- Activity
Exactly the lines from the start of the entries through the line with "dans la mauvaise" are required in the output, with no pictures among them.

------------------------------------------------

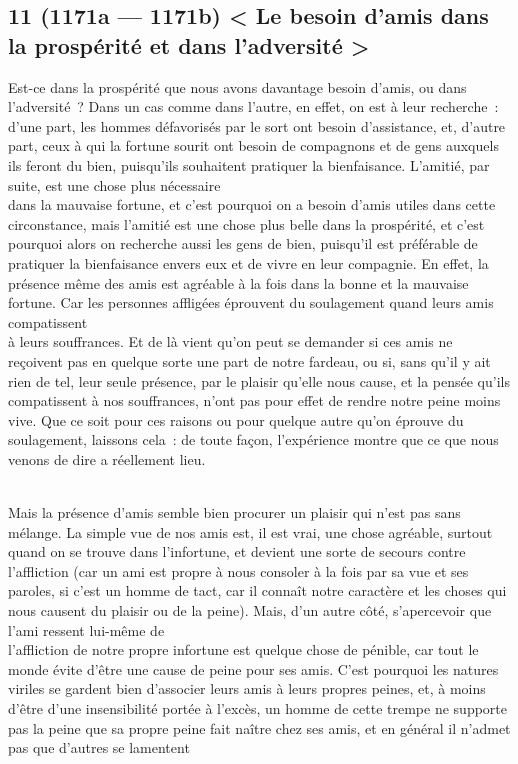 \documentclass[french,twoside]{book} %
\begin{document}
\subsection[{11 (1171a — 1171b) < Le besoin d’amis dans la prospérité et dans l’adversité >}]{11 (1171a — 1171b) < Le besoin d’amis dans la prospérité et dans l’adversité >}
\noindent Est-ce dans la prospérité que nous avons davantage besoin d’amis, ou dans l’adversité ? Dans un cas comme dans l’autre, en effet, on est à leur recherche : d’une part, les hommes défavorisés par le sort ont besoin d’assistance, et, d’autre part, ceux à qui la fortune sourit ont besoin de compagnons et de gens auxquels ils feront du bien, puisqu’ils souhaitent pratiquer la bienfaisance. L’amitié, par suite, est une chose plus nécessaire \\
dans la mauvaise fortune, et c’est pourquoi on a besoin d’amis utiles dans cette circonstance, mais l’amitié est une chose plus belle dans la prospérité, et c’est pourquoi alors on recherche aussi les gens de bien, puisqu’il est préférable de pratiquer la bienfaisance envers eux et de vivre en leur compagnie. En effet, la présence même des amis est agréable à la fois dans la bonne et la mauvaise fortune. Car les personnes affligées éprouvent du soulagement quand leurs amis compatissent \\
à leurs souffrances. Et de là vient qu’on peut se demander si ces amis ne reçoivent pas en quelque sorte une part de notre fardeau, ou si, sans qu’il y ait rien de tel, leur seule présence, par le plaisir qu’elle nous cause, et la pensée qu’ils compatissent à nos souffrances, n’ont pas pour effet de rendre notre peine moins vive. Que ce soit pour ces raisons ou pour quelque autre qu’on éprouve du soulagement, laissons cela : de toute façon, l’expérience montre que ce que nous venons de dire a réellement lieu.\par
\\
Mais la présence d’amis semble bien procurer un plaisir qui n’est pas sans mélange. La simple vue de nos amis est, il  est vrai, une chose agréable, surtout quand on se trouve dans l’infortune, et devient une sorte de secours contre l’affliction (car un ami est propre à nous consoler à la fois par sa vue et ses paroles, si c’est un homme de tact, car il connaît notre caractère et les choses qui nous causent du plaisir ou de la peine). Mais, d’un autre côté, s’apercevoir que l’ami ressent lui-même de \\
l’affliction de notre propre infortune est quelque chose de pénible, car tout le monde évite d’être une cause de peine pour ses amis. C’est pourquoi les natures viriles se gardent bien d’associer leurs amis à leurs propres peines, et, à moins d’être d’une insensibilité portée à l’excès, un homme de cette trempe ne supporte pas la peine que sa propre peine fait naître chez ses amis, et en général il n’admet pas que d’autres se lamentent \\
\end{document}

------------------------------------------------

- Answer to the exercise
 \documentclass[french,twoside]{book} %
\begin{document}
\subsection[{11 (1171a — 1171b) < Le besoin d’amis dans la prospérité et dans l’adversité >}]{11 (1171a — 1171b) < Le besoin d’amis dans la prospérité et dans l’adversité >}
\noindent Est-ce dans la prospérité que nous avons davantage besoin d’amis, ou dans l’adversité ? Dans un cas comme dans l’autre, en effet, on est à leur recherche : d’une part, les hommes défavorisés par le sort ont besoin d’assistance, et, d’autre part, ceux à qui la fortune sourit ont besoin de compagnons et de gens auxquels ils feront du bien, puisqu’ils souhaitent pratiquer la bienfaisance. L’amitié, par suite, est une chose plus nécessaire \\
dans la mauvaise fortune, et c’est pourquoi on a besoin d’amis utiles dans cette circonstance, mais l’amitié est une chose plus belle dans la prospérité, et c’est pourquoi alors on recherche aussi les gens de bien, puisqu’il est préférable de pratiquer la bienfaisance envers eux et de vivre en leur compagnie. En effet, la présence même des amis est agréable à la fois dans la bonne et la mauvaise fortune. Car les personnes affligées éprouvent du soulagement quand leurs amis compatissent \\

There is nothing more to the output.